▸ Problem: Check every line below for the string "subsection". Copy the ones that have it.
=====
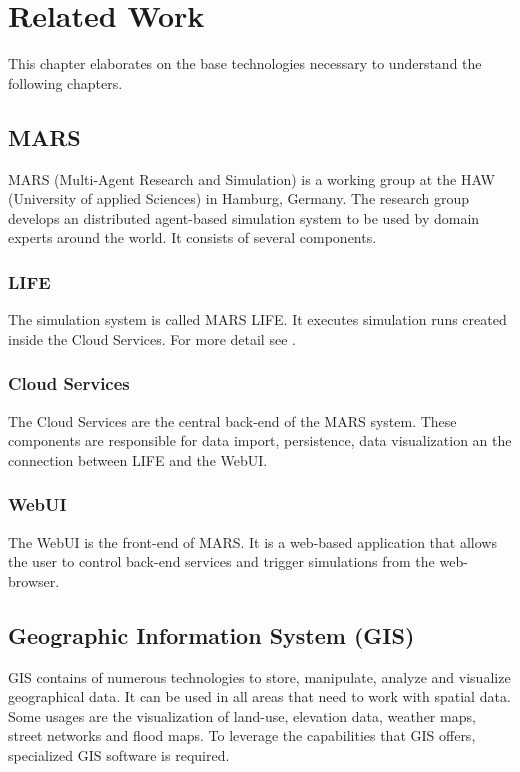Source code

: 
\chapter{Related Work}
This chapter elaborates on the base technologies necessary to understand the following chapters.



\section{MARS}
MARS (Multi-Agent Research and Simulation) is a working group at the HAW (University of applied Sciences) in Hamburg, Germany. The research group develops an distributed agent-based simulation system to be used by domain experts around the world. It consists of several components.


\subsection{LIFE}
The simulation system is called MARS LIFE. It executes simulation runs created inside the Cloud Services. For more detail see \cite{Huning2016}.


\subsection{Cloud Services}
The Cloud Services are the central back-end of the MARS system. These components are responsible for data import, persistence, data visualization an the connection between LIFE and the WebUI.


\subsection{WebUI}
The WebUI is the front-end of MARS. It is a web-based application that allows the user to control back-end services and trigger simulations from the web-browser.



\section{Geographic Information System (GIS)}
GIS contains of numerous technologies to store, manipulate, analyze and visualize geographical data. It can be used in all areas that need to work with spatial data. Some usages are the visualization of land-use, elevation data, weather maps, street networks and flood maps. To leverage the capabilities that GIS offers, specialized GIS software is required.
=====
▸ Written response:
\subsection{LIFE}
\subsection{Cloud Services}
\subsection{WebUI}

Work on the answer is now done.